While it may be easier and faster to delete work orders after they are completed, archiving work orders is a much better practice. From improving your shop floor performance to protecting your company and your work, archived work order data can be an invaluable resource for your business. Archiving a work order retains all information about it in the database, but moves it out of the work order list and into the archived work order list.
How to Use Archived Information
The stock reports that are created for archived work orders provide in-depth information about the history of each work order. You can use them to track machine use, scrap rates, rejected part rate, when programs were posted, when work orders completed, sheets used, total cutting time, and more.
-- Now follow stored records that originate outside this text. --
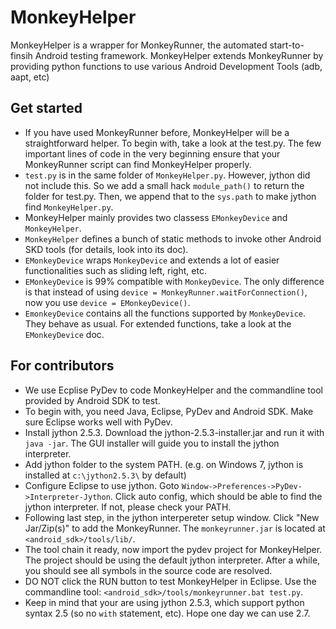 MonkeyHelper
============

MonkeyHelper is a wrapper for MonkeyRunner, the automated start-to-finsih Android testing framework. MonkeyHelper extends MonkeyRunner by providing python functions to use various Android Development Tools (adb, aapt, etc)

## Get started
* If you have used MonkeyRunner before, MonkeyHelper will be a straightforward helper. To begin with, take a look at the test.py. The few important lines of code in the very beginning ensure that your MonkeyRunner script can find MonkeyHelper properly.
* `test.py` is in the same folder of `MonkeyHelper.py`. However, jython did not include this. So we add a small hack `module_path()` to return the folder for test.py. Then, we append that to the `sys.path` to make jython find `MonkeyHelper.py`.
* MonkeyHelper mainly provides two classess `EMonkeyDevice` and `MonkeyHelper`.
* `MonkeyHelper` defines a bunch of static methods to invoke other Android SKD tools (for details, look into its doc).
* `EMonkeyDevice` wraps `MonkeyDevice` and extends a lot of easier functionalities such as sliding left, right, etc.
* `EMonkeyDevice` is 99% compatible with `MonkeyDevice`. The only difference is that instead of using `device = MonkeyRunner.waitForConnection()`, now you use `device = EMonkeyDevice()`.
* `EmonkeyDevice` contains all the functions supported by `MonkeyDevice`. They behave as usual. For extended functions, take a look at the `EMonkeyDevice` doc.

## For contributors
* We use Ecplise PyDev to code MonkeyHelper and the commandline tool provided by Android SDK to test.
* To begin with, you need Java, Eclipse, PyDev and Android SDK. Make sure Eclipse works well with PyDev.
* Install jython 2.5.3. Download the jython-2.5.3-installer.jar and run it with `java -jar`. The GUI installer will guide you to install the jython interpreter.
* Add jython folder to the system PATH. (e.g. on Windows 7, jython is installed at `c:\jython2.5.3\` by default)
* Configure Eclipse to use jython. Goto `Window->Preferences->PyDev->Interpreter-Jython`. Click auto config, which should be able to find the jython interpreter. If not, please check your PATH.
* Following last step, in the jython interpereter setup window. Click "New Jar/Zip(s)" to add the MonkeyRunner. The `monkeyrunner.jar` is located at `<android_sdk>/tools/lib/`.
* The tool chain it ready, now import the pydev project for MonkeyHelper. The project should be using the default jython interpreter. After a while, you should see all symbols in the source code are resolved.
* DO NOT click the RUN button to test MonkeyHelper in Eclipse. Use the commandline tool: `<android_sdk>/tools/monkeyrunner.bat test.py`.
* Keep in mind that your are using jython 2.5.3, which support python syntax 2.5 (so no `with` statement, etc). Hope one day we can use 2.7.

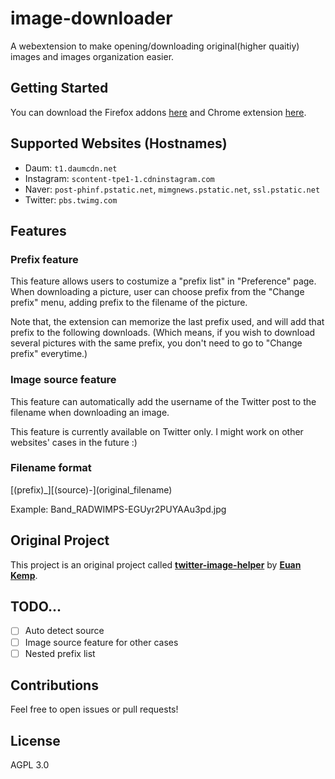 # image-downloader
A webextension to make opening/downloading original(higher quaitiy) images and images organization easier.

## Getting Started
You can download the Firefox addons [here](https://addons.mozilla.org/firefox/addon/image-download-helper/) and Chrome extension [here](https://chrome.google.com/webstore/detail/image-downloader/dfddfklkbahiihjnfmpflfblacfjojjl).

## Supported Websites (Hostnames)
- Daum: `t1.daumcdn.net`
- Instagram: `scontent-tpe1-1.cdninstagram.com`
- Naver: `post-phinf.pstatic.net`, `mimgnews.pstatic.net`, `ssl.pstatic.net`
- Twitter: `pbs.twimg.com`

## Features
### Prefix feature
This feature allows users to costumize a "prefix list" in "Preference" page.
When downloading a picture, user can choose prefix from the "Change prefix" menu, adding prefix to the filename of the picture.

Note that, the extension can memorize the last prefix used, and will add that prefix to the following downloads.
(Which means, if you wish to download several pictures with the same prefix, you don't need to go to "Change prefix" everytime.)

### Image source feature
This feature can automatically add the username of the Twitter post to the filename when downloading an image.

This feature is currently available on Twitter only. I might work on other websites' cases in the future :)

### Filename format
[(prefix)\_][(source)-]\(original\_filename\)

Example: Band_RADWIMPS-EGUyr2PUYAAu3pd.jpg

## Original Project
This project is an original project called [**twitter-image-helper**](https://github.com/euank/twitter-image-helper) by [**Euan Kemp**](https://github.com/euank).

## TODO...
- [ ] Auto detect source
- [ ] Image source feature for other cases
- [ ] Nested prefix list

## Contributions
Feel free to open issues or pull requests!

## License
AGPL 3.0

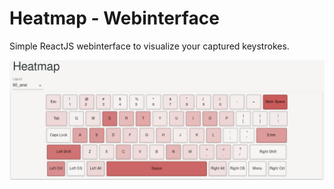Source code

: # Heatmap - Webinterface

Simple ReactJS webinterface to visualize your captured keystrokes.

![Heatmap example](heatmap.png)
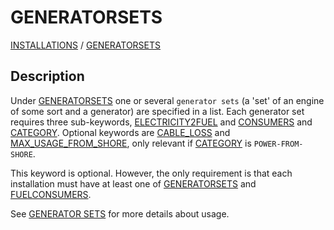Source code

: # GENERATORSETS

[INSTALLATIONS](/about/references/keywords/INSTALLATIONS.md) / 
[GENERATORSETS](/about/references/keywords/GENERATORSETS.md)

## Description
Under [GENERATORSETS](/about/references/keywords/GENERATORSETS.md) one or
several `generator sets` (a 'set' of an engine of some sort and a generator) are specified in a list.
Each generator set requires three sub-keywords, [ELECTRICITY2FUEL](/about/references/keywords/ELECTRICITY2FUEL.md) and 
[CONSUMERS](/about/references/keywords/CONSUMERS.md) and [CATEGORY](/about/references/keywords/CATEGORY.md). Optional keywords are [CABLE_LOSS](/about/references/keywords/CABLE_LOSS.md) and [MAX_USAGE_FROM_SHORE](/about/references/keywords/MAX_USAGE_FROM_SHORE.md), only relevant if [CATEGORY](/about/references/keywords/CATEGORY.md) is `POWER-FROM-SHORE`. 

This keyword is optional. However, the only requirement is that each
installation must have at least one of [GENERATORSETS](/about/references/keywords/GENERATORSETS.md)
and [FUELCONSUMERS](/about/references/keywords/FUELCONSUMERS.md).

See [GENERATOR SETS](/about/modelling/setup/installations/generator_sets_in_calculations.md) for more details about usage.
All this information can be very useful when analyzing past shop performance and looking for ways to improve your shop floor process. For example, you can use the data to see when your busiest seasons are, so that you can adequately plan, stock, and staff for these times of the year.
Using Archives for Audits
In addition to ensuring part quality and customer satisfaction, work order archives can protect against business audits and potential lawsuits. By keeping a full history of parts produced, work orders processed, sheets consumed, and all other work order information, you can ensure that any and all relevant information is available to verify that correct processes and records were kept accurately.
For example, if your company is being audited, archived work orders can prove that the materials purchased were used for business expenses. If a part were to fail in use and cause injury, you can track how that part was produced all the way back to the sheet supplier by knowing which sheet that part was nested on and verifying that the sheet quality (as provided by your supplier) was up to spec as well.